*THE INPUT*.
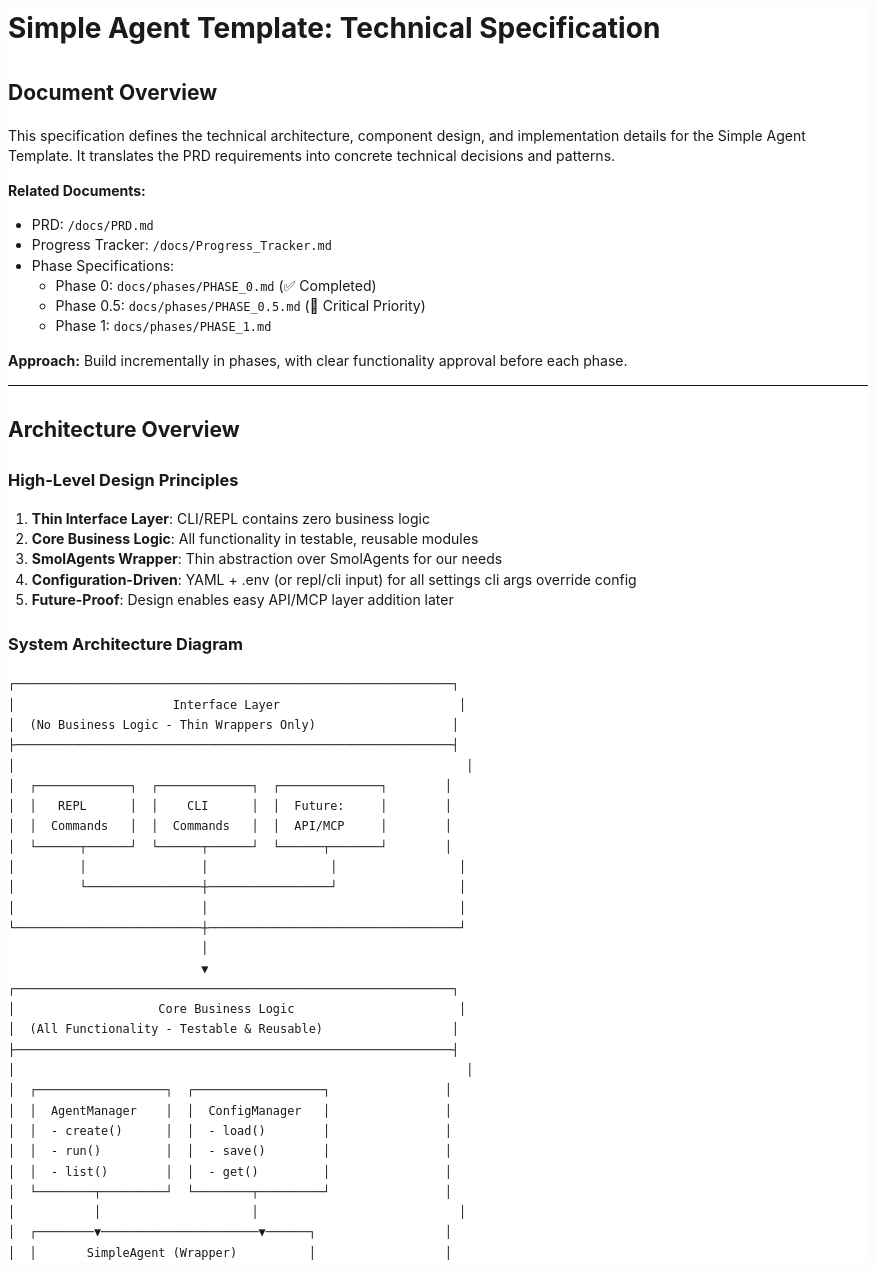# Simple Agent Template: Technical Specification

## Document Overview

This specification defines the technical architecture, component design, and implementation details for the Simple Agent Template. It translates the PRD requirements into concrete technical decisions and patterns.

**Related Documents:**
- PRD: `/docs/PRD.md`
- Progress Tracker: `/docs/Progress_Tracker.md`
- Phase Specifications:
  - Phase 0: `docs/phases/PHASE_0.md` (✅ Completed)
  - Phase 0.5: `docs/phases/PHASE_0.5.md` (🔴 Critical Priority)
  - Phase 1: `docs/phases/PHASE_1.md`

**Approach:** Build incrementally in phases, with clear functionality approval before each phase.

---

## Architecture Overview

### High-Level Design Principles

1. **Thin Interface Layer**: CLI/REPL contains zero business logic
2. **Core Business Logic**: All functionality in testable, reusable modules
3. **SmolAgents Wrapper**: Thin abstraction over SmolAgents for our needs
4. **Configuration-Driven**: YAML + .env (or repl/cli input) for all settings cli args override config
5. **Future-Proof**: Design enables easy API/MCP layer addition later

### System Architecture Diagram

```
┌─────────────────────────────────────────────────────────────┐
│                      Interface Layer                         │
│  (No Business Logic - Thin Wrappers Only)                   │
├─────────────────────────────────────────────────────────────┤
│                                                               │
│  ┌─────────────┐  ┌─────────────┐  ┌──────────────┐        │
│  │   REPL      │  │    CLI      │  │  Future:     │        │
│  │  Commands   │  │  Commands   │  │  API/MCP     │        │
│  └──────┬──────┘  └──────┬──────┘  └──────┬───────┘        │
│         │                │                 │                 │
│         └────────────────┼─────────────────┘                 │
│                          │                                   │
└──────────────────────────┼───────────────────────────────────┘
                           │
                           ▼
┌─────────────────────────────────────────────────────────────┐
│                    Core Business Logic                       │
│  (All Functionality - Testable & Reusable)                  │
├─────────────────────────────────────────────────────────────┤
│                                                               │
│  ┌──────────────────┐  ┌──────────────────┐                │
│  │  AgentManager    │  │  ConfigManager   │                │
│  │  - create()      │  │  - load()        │                │
│  │  - run()         │  │  - save()        │                │
│  │  - list()        │  │  - get()         │                │
│  └────────┬─────────┘  └────────┬─────────┘                │
│           │                     │                            │
│  ┌────────▼──────────────────────▼──────┐                  │
│  │       SimpleAgent (Wrapper)          │                  │
```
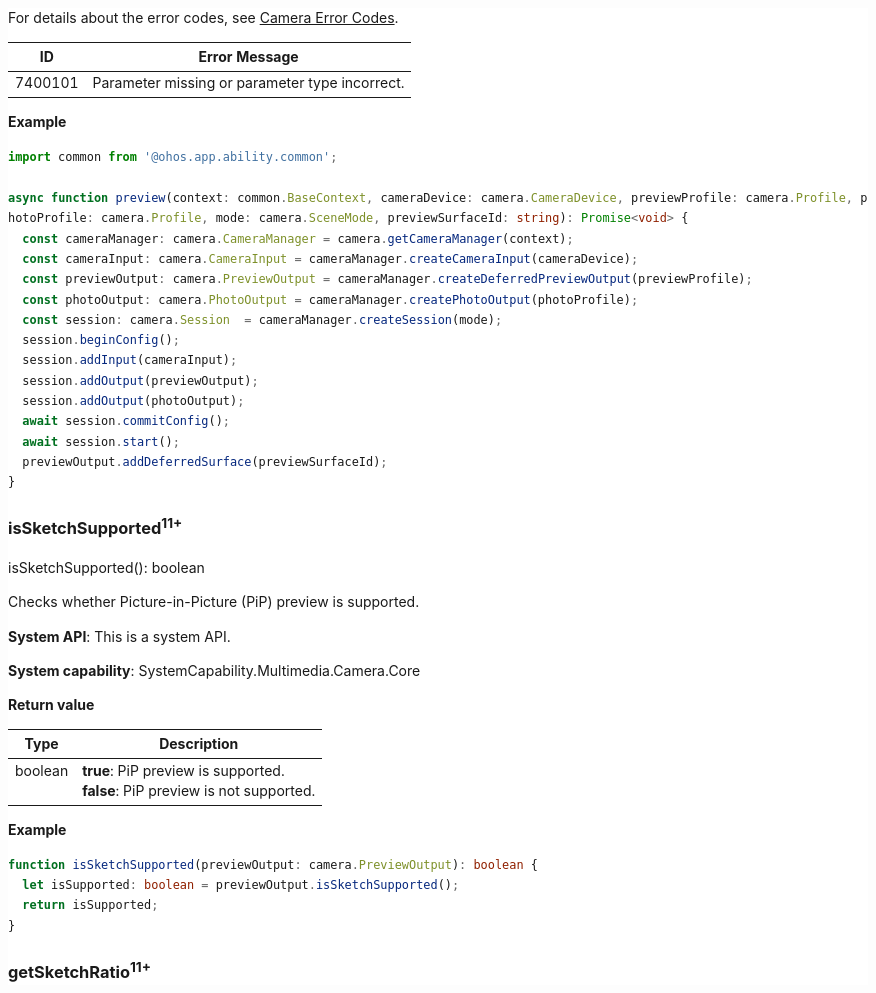 For details about the error codes, see [Camera Error Codes](errorcode-camera.md).

| ID        | Error Message       |
| --------------- | --------------- |
| 7400101                |  Parameter missing or parameter type incorrect.        |

**Example**

```ts
import common from '@ohos.app.ability.common';

async function preview(context: common.BaseContext, cameraDevice: camera.CameraDevice, previewProfile: camera.Profile, photoProfile: camera.Profile, mode: camera.SceneMode, previewSurfaceId: string): Promise<void> {
  const cameraManager: camera.CameraManager = camera.getCameraManager(context);
  const cameraInput: camera.CameraInput = cameraManager.createCameraInput(cameraDevice);
  const previewOutput: camera.PreviewOutput = cameraManager.createDeferredPreviewOutput(previewProfile);
  const photoOutput: camera.PhotoOutput = cameraManager.createPhotoOutput(photoProfile);
  const session: camera.Session  = cameraManager.createSession(mode);
  session.beginConfig();
  session.addInput(cameraInput);
  session.addOutput(previewOutput);
  session.addOutput(photoOutput);
  await session.commitConfig();
  await session.start();
  previewOutput.addDeferredSurface(previewSurfaceId);
}
```

### isSketchSupported<sup>11+</sup>

isSketchSupported(): boolean

Checks whether Picture-in-Picture (PiP) preview is supported.

**System API**: This is a system API.

**System capability**: SystemCapability.Multimedia.Camera.Core

**Return value**

| Type           | Description                    |
| -------------- | ----------------------- |
| boolean | **true**: PiP preview is supported.<br>**false**: PiP preview is not supported.|

**Example**

```ts
function isSketchSupported(previewOutput: camera.PreviewOutput): boolean {
  let isSupported: boolean = previewOutput.isSketchSupported();
  return isSupported;
}
```

### getSketchRatio<sup>11+</sup>

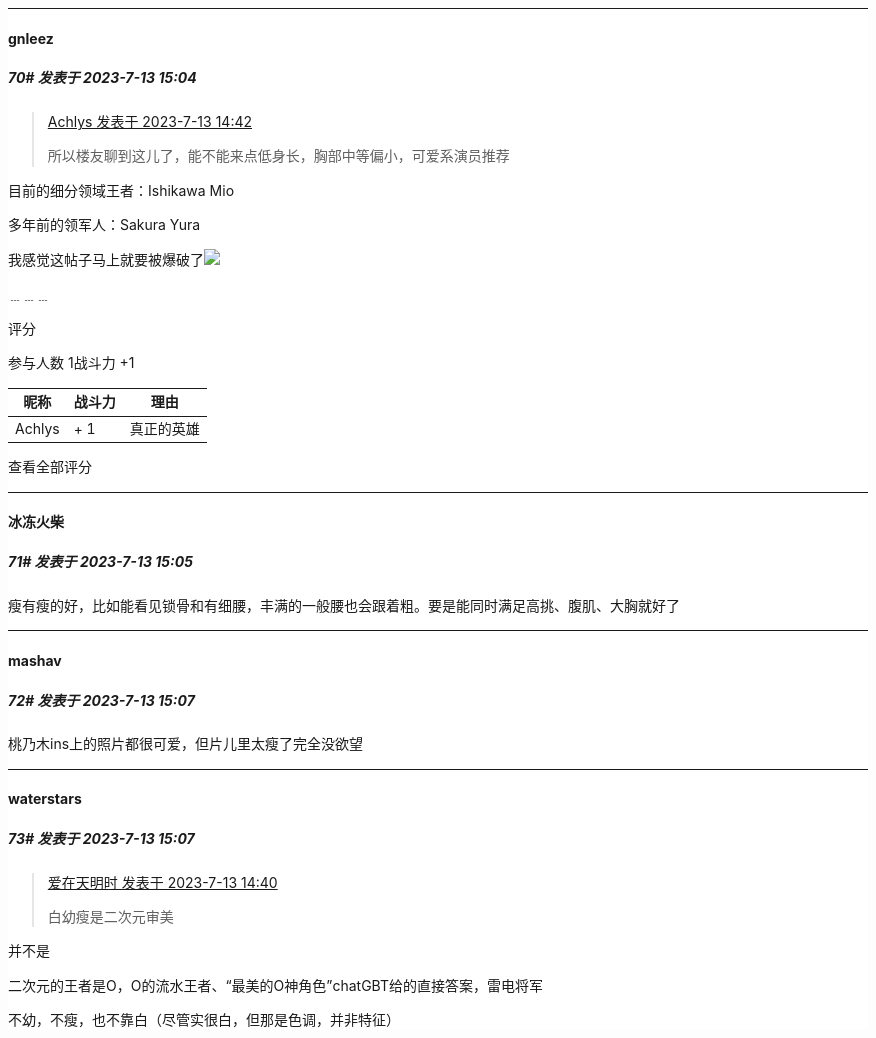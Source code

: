 
*****

####  gnleez  
##### 70#       发表于 2023-7-13 15:04

<blockquote><a href="httphttps://bbs.saraba1st.com/2b/forum.php?mod=redirect&amp;goto=findpost&amp;pid=61648995&amp;ptid=2144240" target="_blank">Achlys 发表于 2023-7-13 14:42</a>

所以楼友聊到这儿了，能不能来点低身长，胸部中等偏小，可爱系演员推荐</blockquote>
目前的细分领域王者：Ishikawa Mio

多年前的领军人：Sakura Yura

我感觉这帖子马上就要被爆破了<img src="https://static.saraba1st.com/image/smiley/face2017/068.png" referrerpolicy="no-referrer">

﹍﹍﹍

评分

 参与人数 1战斗力 +1

|昵称|战斗力|理由|
|----|---|---|
| Achlys| + 1|真正的英雄|

查看全部评分

*****

####  冰冻火柴  
##### 71#       发表于 2023-7-13 15:05

瘦有瘦的好，比如能看见锁骨和有细腰，丰满的一般腰也会跟着粗。要是能同时满足高挑、腹肌、大胸就好了

*****

####  mashav  
##### 72#       发表于 2023-7-13 15:07

桃乃木ins上的照片都很可爱，但片儿里太瘦了完全没欲望

*****

####  waterstars  
##### 73#       发表于 2023-7-13 15:07

<blockquote><a href="httphttps://bbs.saraba1st.com/2b/forum.php?mod=redirect&amp;goto=findpost&amp;pid=61648980&amp;ptid=2144240" target="_blank">爱在天明时 发表于 2023-7-13 14:40</a>

白幼瘦是二次元审美</blockquote>
并不是

二次元的王者是O，O的流水王者、“最美的O神角色”chatGBT给的直接答案，雷电将军

不幼，不瘦，也不靠白（尽管实很白，但那是色调，并非特征）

*INSTRUCTIONS FOR THE TASK*. Copy each line of the records above exactly as written. Do not carry over any picture.

*REPLY*.
# Simple Agent Template: Technical Specification

## Document Overview

This specification defines the technical architecture, component design, and implementation details for the Simple Agent Template. It translates the PRD requirements into concrete technical decisions and patterns.

**Related Documents:**
- PRD: `/docs/PRD.md`
- Progress Tracker: `/docs/Progress_Tracker.md`
- Phase Specifications:
  - Phase 0: `docs/phases/PHASE_0.md` (✅ Completed)
  - Phase 0.5: `docs/phases/PHASE_0.5.md` (🔴 Critical Priority)
  - Phase 1: `docs/phases/PHASE_1.md`

**Approach:** Build incrementally in phases, with clear functionality approval before each phase.

---

## Architecture Overview

### High-Level Design Principles

1. **Thin Interface Layer**: CLI/REPL contains zero business logic
2. **Core Business Logic**: All functionality in testable, reusable modules
3. **SmolAgents Wrapper**: Thin abstraction over SmolAgents for our needs
4. **Configuration-Driven**: YAML + .env (or repl/cli input) for all settings cli args override config
5. **Future-Proof**: Design enables easy API/MCP layer addition later

### System Architecture Diagram

```
┌─────────────────────────────────────────────────────────────┐
│                      Interface Layer                         │
│  (No Business Logic - Thin Wrappers Only)                   │
├─────────────────────────────────────────────────────────────┤
│                                                               │
│  ┌─────────────┐  ┌─────────────┐  ┌──────────────┐        │
│  │   REPL      │  │    CLI      │  │  Future:     │        │
│  │  Commands   │  │  Commands   │  │  API/MCP     │        │
│  └──────┬──────┘  └──────┬──────┘  └──────┬───────┘        │
│         │                │                 │                 │
│         └────────────────┼─────────────────┘                 │
│                          │                                   │
└──────────────────────────┼───────────────────────────────────┘
                           │
                           ▼
┌─────────────────────────────────────────────────────────────┐
│                    Core Business Logic                       │
│  (All Functionality - Testable & Reusable)                  │
├─────────────────────────────────────────────────────────────┤
│                                                               │
│  ┌──────────────────┐  ┌──────────────────┐                │
│  │  AgentManager    │  │  ConfigManager   │                │
│  │  - create()      │  │  - load()        │                │
│  │  - run()         │  │  - save()        │                │
│  │  - list()        │  │  - get()         │                │
│  └────────┬─────────┘  └────────┬─────────┘                │
│           │                     │                            │
│  ┌────────▼──────────────────────▼──────┐                  │
│  │       SimpleAgent (Wrapper)          │                  │
```
 For details about the error codes, see [Camera Error Codes](errorcode-camera.md).

| ID        | Error Message       |
| --------------- | --------------- |
| 7400101                |  Parameter missing or parameter type incorrect.        |

**Example**

```ts
import common from '@ohos.app.ability.common';

async function preview(context: common.BaseContext, cameraDevice: camera.CameraDevice, previewProfile: camera.Profile, photoProfile: camera.Profile, mode: camera.SceneMode, previewSurfaceId: string): Promise<void> {
  const cameraManager: camera.CameraManager = camera.getCameraManager(context);
  const cameraInput: camera.CameraInput = cameraManager.createCameraInput(cameraDevice);
  const previewOutput: camera.PreviewOutput = cameraManager.createDeferredPreviewOutput(previewProfile);
  const photoOutput: camera.PhotoOutput = cameraManager.createPhotoOutput(photoProfile);
  const session: camera.Session  = cameraManager.createSession(mode);
  session.beginConfig();
  session.addInput(cameraInput);
  session.addOutput(previewOutput);
  session.addOutput(photoOutput);
  await session.commitConfig();
  await session.start();
  previewOutput.addDeferredSurface(previewSurfaceId);
}
```

### isSketchSupported<sup>11+</sup>

isSketchSupported(): boolean

Checks whether Picture-in-Picture (PiP) preview is supported.

**System API**: This is a system API.

**System capability**: SystemCapability.Multimedia.Camera.Core

**Return value**

| Type           | Description                    |
| -------------- | ----------------------- |
| boolean | **true**: PiP preview is supported.<br>**false**: PiP preview is not supported.|

**Example**

```ts
function isSketchSupported(previewOutput: camera.PreviewOutput): boolean {
  let isSupported: boolean = previewOutput.isSketchSupported();
  return isSupported;
}
```

### getSketchRatio<sup>11+</sup>

Source code

: 
*****

####  gnleez  
##### 70#       发表于 2023-7-13 15:04

<blockquote><a href="httphttps://bbs.saraba1st.com/2b/forum.php?mod=redirect&amp;goto=findpost&amp;pid=61648995&amp;ptid=2144240" target="_blank">Achlys 发表于 2023-7-13 14:42</a>

所以楼友聊到这儿了，能不能来点低身长，胸部中等偏小，可爱系演员推荐</blockquote>
目前的细分领域王者：Ishikawa Mio

多年前的领军人：Sakura Yura

我感觉这帖子马上就要被爆破了<img src="https://static.saraba1st.com/image/smiley/face2017/068.png" referrerpolicy="no-referrer">

﹍﹍﹍

评分

 参与人数 1战斗力 +1

|昵称|战斗力|理由|
|----|---|---|
| Achlys| + 1|真正的英雄|

查看全部评分

*****

####  冰冻火柴  
##### 71#       发表于 2023-7-13 15:05

瘦有瘦的好，比如能看见锁骨和有细腰，丰满的一般腰也会跟着粗。要是能同时满足高挑、腹肌、大胸就好了

*****

####  mashav  
##### 72#       发表于 2023-7-13 15:07

桃乃木ins上的照片都很可爱，但片儿里太瘦了完全没欲望

*****

####  waterstars  
##### 73#       发表于 2023-7-13 15:07

<blockquote><a href="httphttps://bbs.saraba1st.com/2b/forum.php?mod=redirect&amp;goto=findpost&amp;pid=61648980&amp;ptid=2144240" target="_blank">爱在天明时 发表于 2023-7-13 14:40</a>

白幼瘦是二次元审美</blockquote>
并不是

二次元的王者是O，O的流水王者、“最美的O神角色”chatGBT给的直接答案，雷电将军

不幼，不瘦，也不靠白（尽管实很白，但那是色调，并非特征）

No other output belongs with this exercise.